The Alexandria-based school is planning to use the money to fund projects involving African-American clergy and congregations. Ths initiative “has the potential to be transformative,” according to Rev. Joseph Thompson, of the institution’s Office of Multicultural Ministries.

“Though no amount of money could ever truly compensate for slavery, the commitment of these financial resources means that the institution’s attitude of repentance is being supported by actions of repentance that can have a significant impact both on the recipients of the funds, as well as on those at VTS,” he said. “It opens up a moment for us to reflect long and hard on what it will take for our society and institutions to redress slavery and its consequences with integrity and credibility.”

A Moral Imperative

Political circles continue to debate whether the modern descendants of slaves are entitled compensation for the sins of our nation’s slave-owning ancestors. But for Keri Day of the Princeton Theological Seminary, the case is clear. Reparations are not only a moral imperative, but a biblical one laid out in Luke 19.

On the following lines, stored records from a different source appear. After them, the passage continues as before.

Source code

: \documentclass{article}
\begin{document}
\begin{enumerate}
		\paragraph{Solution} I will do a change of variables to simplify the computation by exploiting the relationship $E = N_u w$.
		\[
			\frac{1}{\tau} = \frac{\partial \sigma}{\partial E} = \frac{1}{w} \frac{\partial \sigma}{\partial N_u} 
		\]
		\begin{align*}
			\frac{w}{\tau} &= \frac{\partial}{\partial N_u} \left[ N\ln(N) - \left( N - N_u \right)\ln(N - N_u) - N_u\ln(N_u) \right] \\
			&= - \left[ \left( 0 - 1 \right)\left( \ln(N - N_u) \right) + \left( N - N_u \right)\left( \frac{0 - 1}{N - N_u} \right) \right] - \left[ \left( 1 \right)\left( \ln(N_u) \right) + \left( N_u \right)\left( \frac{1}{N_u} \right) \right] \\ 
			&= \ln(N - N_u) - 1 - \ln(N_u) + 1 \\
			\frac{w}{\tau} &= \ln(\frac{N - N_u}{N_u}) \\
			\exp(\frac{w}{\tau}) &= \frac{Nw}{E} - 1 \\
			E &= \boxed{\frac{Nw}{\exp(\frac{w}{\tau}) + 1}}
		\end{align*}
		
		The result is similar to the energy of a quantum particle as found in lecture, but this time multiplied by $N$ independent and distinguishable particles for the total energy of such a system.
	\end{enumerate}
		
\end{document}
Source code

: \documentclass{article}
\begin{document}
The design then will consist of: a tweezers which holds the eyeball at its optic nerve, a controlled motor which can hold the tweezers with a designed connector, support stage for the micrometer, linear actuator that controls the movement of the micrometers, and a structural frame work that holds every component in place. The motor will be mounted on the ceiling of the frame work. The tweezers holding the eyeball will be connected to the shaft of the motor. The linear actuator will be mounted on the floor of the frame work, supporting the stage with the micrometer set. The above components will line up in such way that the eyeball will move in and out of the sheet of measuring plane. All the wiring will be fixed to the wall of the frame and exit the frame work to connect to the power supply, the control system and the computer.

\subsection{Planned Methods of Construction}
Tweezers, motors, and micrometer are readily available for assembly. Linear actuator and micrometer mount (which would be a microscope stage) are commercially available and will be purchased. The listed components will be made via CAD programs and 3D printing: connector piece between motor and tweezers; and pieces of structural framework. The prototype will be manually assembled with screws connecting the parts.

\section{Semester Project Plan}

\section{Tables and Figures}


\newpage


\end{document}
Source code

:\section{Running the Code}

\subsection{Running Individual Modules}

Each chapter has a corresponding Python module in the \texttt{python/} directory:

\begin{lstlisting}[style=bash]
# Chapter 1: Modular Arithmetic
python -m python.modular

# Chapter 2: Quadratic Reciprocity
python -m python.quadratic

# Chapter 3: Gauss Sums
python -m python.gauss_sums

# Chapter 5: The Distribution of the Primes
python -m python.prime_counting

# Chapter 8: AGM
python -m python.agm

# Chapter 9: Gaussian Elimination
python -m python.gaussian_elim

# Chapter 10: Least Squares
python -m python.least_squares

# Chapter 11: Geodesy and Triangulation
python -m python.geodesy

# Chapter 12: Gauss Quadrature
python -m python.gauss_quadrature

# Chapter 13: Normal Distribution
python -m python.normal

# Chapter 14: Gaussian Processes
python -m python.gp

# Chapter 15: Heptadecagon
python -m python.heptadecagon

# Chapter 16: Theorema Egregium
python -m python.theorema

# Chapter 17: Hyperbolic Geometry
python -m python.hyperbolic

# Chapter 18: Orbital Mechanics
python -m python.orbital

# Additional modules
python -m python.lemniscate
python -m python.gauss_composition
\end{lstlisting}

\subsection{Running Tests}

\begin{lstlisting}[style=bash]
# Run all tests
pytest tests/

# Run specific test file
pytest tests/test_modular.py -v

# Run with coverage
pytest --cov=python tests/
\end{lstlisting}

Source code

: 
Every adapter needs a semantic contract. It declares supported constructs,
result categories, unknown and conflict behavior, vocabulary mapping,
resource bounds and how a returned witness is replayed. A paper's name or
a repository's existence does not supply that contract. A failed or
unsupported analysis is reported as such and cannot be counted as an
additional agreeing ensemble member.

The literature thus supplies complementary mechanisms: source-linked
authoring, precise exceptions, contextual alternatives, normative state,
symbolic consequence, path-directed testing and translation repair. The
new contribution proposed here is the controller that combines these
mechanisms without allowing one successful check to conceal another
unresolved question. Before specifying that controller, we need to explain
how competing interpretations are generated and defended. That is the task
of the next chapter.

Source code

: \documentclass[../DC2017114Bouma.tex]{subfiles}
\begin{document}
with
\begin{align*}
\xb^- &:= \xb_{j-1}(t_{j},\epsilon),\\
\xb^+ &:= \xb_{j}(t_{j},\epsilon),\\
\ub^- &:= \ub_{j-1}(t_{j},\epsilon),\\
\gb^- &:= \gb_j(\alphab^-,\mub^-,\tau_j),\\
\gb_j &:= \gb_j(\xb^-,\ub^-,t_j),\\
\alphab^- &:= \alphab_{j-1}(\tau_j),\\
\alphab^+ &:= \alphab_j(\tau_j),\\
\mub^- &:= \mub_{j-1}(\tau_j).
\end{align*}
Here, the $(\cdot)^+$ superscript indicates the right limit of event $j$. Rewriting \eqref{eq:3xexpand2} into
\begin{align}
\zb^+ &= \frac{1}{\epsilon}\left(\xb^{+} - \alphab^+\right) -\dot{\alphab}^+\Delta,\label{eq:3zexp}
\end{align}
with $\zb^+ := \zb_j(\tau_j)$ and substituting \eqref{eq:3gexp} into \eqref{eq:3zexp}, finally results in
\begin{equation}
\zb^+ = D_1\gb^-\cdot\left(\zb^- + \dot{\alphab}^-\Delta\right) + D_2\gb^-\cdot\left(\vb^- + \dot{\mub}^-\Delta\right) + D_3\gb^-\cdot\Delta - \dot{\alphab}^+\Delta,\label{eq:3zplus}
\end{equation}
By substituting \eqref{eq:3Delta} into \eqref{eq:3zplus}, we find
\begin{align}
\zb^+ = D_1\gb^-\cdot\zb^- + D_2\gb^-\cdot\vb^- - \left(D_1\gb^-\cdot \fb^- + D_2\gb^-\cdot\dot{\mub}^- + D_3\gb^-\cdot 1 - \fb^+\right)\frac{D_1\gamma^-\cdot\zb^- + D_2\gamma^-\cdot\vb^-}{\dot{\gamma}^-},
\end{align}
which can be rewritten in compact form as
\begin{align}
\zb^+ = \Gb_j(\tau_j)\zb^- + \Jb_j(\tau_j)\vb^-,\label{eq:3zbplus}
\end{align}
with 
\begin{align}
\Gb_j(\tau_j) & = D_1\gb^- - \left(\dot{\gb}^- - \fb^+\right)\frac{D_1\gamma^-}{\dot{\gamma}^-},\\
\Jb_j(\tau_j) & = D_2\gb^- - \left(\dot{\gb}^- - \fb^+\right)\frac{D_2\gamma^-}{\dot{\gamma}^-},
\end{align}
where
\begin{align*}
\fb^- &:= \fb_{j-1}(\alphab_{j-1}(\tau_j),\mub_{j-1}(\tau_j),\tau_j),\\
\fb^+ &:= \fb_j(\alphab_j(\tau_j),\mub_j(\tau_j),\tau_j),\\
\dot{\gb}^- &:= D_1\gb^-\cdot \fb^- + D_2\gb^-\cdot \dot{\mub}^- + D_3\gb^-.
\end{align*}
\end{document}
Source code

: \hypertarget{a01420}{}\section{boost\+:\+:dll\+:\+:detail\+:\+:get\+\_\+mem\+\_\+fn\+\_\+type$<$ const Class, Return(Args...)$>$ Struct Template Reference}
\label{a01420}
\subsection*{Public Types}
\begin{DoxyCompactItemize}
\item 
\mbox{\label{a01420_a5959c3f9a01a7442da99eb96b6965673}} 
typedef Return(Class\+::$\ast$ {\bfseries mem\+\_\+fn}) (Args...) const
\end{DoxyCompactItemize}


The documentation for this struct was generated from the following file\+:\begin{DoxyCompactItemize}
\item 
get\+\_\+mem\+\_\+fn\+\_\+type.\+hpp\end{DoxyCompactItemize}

“Zacchaeus is a tax collector who has participated in Roman imperial oppression against marginalized Jewish populations,” Day explains. “In his encounter with Zacchaeus, I want to suggest that Jesus sets forth a reparations ethic. … Zacchaeus is expected to give back that which he has stolen so that he can be reconciled with others and God.”

Many scholars, like the University of Connecticut’s Thomas Craemer, have applauded the seminary’s unprecedented decision. Per Craemer, as “representatives of the perpetrating side,” proactively funding reparations is simply the right thing to do.

A Tool to Divide

Others, meanwhile, have denounced the very idea as doing little more than inflaming racial animosity in the name of social justice.

Back in March, John Carpenter of North Carolina’s Covenant Reformed Baptist Church tweeted that reparations would only further racial divisions:

And Jeff Maples of Reformation Charlotte suggested that reparations are a “spiritual poison”, and that Christ’s sacrifice is enough to atone for past sins. Maples continues, saying that the church’s goal should not be seeking economic equality for one racial group over another, but to preach the gospel.

Reparations: WWJD?

It’s clear that Virginia Theological Seminary decided that living with a guilty conscience was not an option it wanted to take. But the question of whether or not Jesus himself would truly back such a move is an interesting one.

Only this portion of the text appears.